Bize Humeydî, ona Süfyan, ona Amr b. Dinar, ona da Câbir b. Abdullah şöyle demiştir: Biz bir gazada idik. Muhacirlerden bir adam Ensar’dan bir adamın kıçına vurdu. Bunun üzerine Ensar’dan olan o kişi “ey Ensar, imdada yetişin” dedi. Muhacirlerden olan diğeri de “ey muhacirler, imdada yetişin” dedi. Rasulullah (sav) bunu işitince: "Bu cahiliye davası da ne oluyor?" buyurdu. Ashab “ey Allah’ın Rasulü, muhacirlerden bir adam Ensar’dan bir adamın kıçına vurdu, Ensar'dan olan kimse 'ey Ensar, imdada yetişin' Muhacir de 'ey muhacirler, imdada yetişin' diye bağırdı” dediler. Rasulullah (sav) "bu kokuşmuş cahiliye adetlerini bırakın" buyurdu. Câbir der ki: Nebi (sav) Medine’ye geldiği zaman Ensar sayıca daha çoktu.
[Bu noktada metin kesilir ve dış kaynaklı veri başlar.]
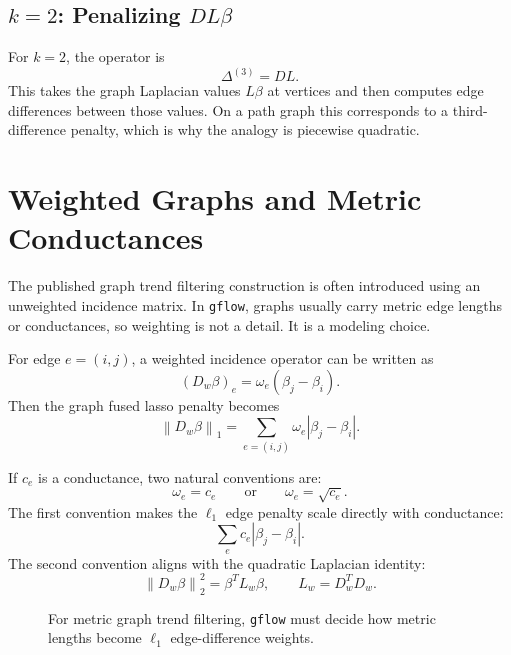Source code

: \documentclass[11pt]{article}
\newcommand{\norm}[1]{\left\lVert #1 \right\rVert}
\begin{document}
\subsection{\(k=2\): Penalizing \(DL\beta\)}

For \(k=2\), the operator is
\[
  \Delta^{(3)} = DL.
\]
This takes the graph Laplacian values \(L\beta\) at vertices and then computes
edge differences between those values.  On a path graph this corresponds to a
third-difference penalty, which is why the analogy is piecewise quadratic.

\section{Weighted Graphs and Metric Conductances}

The published graph trend filtering construction is often introduced using an
unweighted incidence matrix.  In \texttt{gflow}, graphs usually carry metric
edge lengths or conductances, so weighting is not a detail.  It is a modeling
choice.

For edge \(e=(i,j)\), a weighted incidence operator can be written as
\[
  (D_w\beta)_e
  =
  \omega_e(\beta_j-\beta_i).
\]
Then the graph fused lasso penalty becomes
\[
  \norm{D_w\beta}_1
  =
  \sum_{e=(i,j)}\omega_e|\beta_j-\beta_i|.
\]

If \(c_e\) is a conductance, two natural conventions are:
\[
  \omega_e = c_e
  \qquad\text{or}\qquad
  \omega_e = \sqrt{c_e}.
\]
The first convention makes the \(\ell_1\) edge penalty scale directly with
conductance:
\[
  \sum_e c_e|\beta_j-\beta_i|.
\]
The second convention aligns with the quadratic Laplacian identity:
\[
  \norm{D_w\beta}_2^2 = \beta^T L_w\beta,
  \qquad
  L_w = D_w^T D_w.
\]

\begin{figure}[ht]
\centering
{}
\caption{For metric graph trend filtering, \texttt{gflow} must decide how
metric lengths become \(\ell_1\) edge-difference weights.}
\end{figure}
\end{document}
Bundan bir süre sonra muhacirler çoğaldı. Abdullah b. Ubey (bu olayı işitti ve) “bunu da yaptılar ha, ama Allah’a yemin olsun, eğer Medine’ye dönecek olursak muhakkak daha aziz olan, oradan daha zelil olanı çıkartacaktır” dedi. Bu sözleri Nebi’ye (sav) ulaştı. Ömer ayağa kalkarak “ey Allah’ın Rasulü, bana izin ver de şu münafığın boynunu vurayım” dedi. Nebi (sav) "onu bırak, insanlar Muhammed ashabını öldürüyor demesinler" buyurdu.